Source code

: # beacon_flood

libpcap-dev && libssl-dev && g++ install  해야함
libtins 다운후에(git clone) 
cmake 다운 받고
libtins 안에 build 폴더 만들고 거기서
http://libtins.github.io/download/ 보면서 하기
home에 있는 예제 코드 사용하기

____

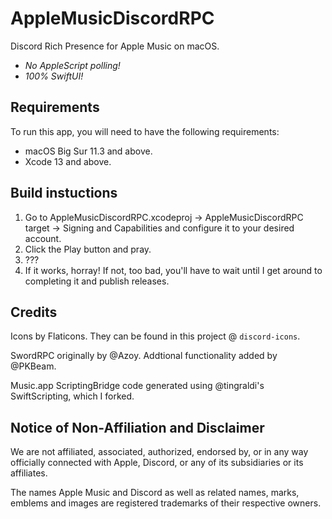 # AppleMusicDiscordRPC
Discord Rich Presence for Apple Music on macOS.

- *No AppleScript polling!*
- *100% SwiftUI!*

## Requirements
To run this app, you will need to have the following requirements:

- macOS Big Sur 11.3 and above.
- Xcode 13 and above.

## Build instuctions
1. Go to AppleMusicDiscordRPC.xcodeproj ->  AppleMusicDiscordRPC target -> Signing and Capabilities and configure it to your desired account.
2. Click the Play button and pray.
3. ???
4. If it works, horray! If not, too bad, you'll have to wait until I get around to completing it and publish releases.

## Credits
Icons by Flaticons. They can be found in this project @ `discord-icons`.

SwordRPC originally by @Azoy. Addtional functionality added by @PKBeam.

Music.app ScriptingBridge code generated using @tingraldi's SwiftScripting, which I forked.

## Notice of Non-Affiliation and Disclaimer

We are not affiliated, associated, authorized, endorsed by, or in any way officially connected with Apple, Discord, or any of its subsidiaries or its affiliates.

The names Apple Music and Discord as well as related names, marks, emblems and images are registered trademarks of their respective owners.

____

» **EXERCISE AIM**:
Begin at the line that has "Source code" in the entries above; stop after the line that has "home에 있는 예제 코드 사용하기". Transcribe exactly those lines and no others.

» **ANSWER SPACE**:
Source code

: # beacon_flood

libpcap-dev && libssl-dev && g++ install  해야함
libtins 다운후에(git clone) 
cmake 다운 받고
libtins 안에 build 폴더 만들고 거기서
http://libtins.github.io/download/ 보면서 하기
home에 있는 예제 코드 사용하기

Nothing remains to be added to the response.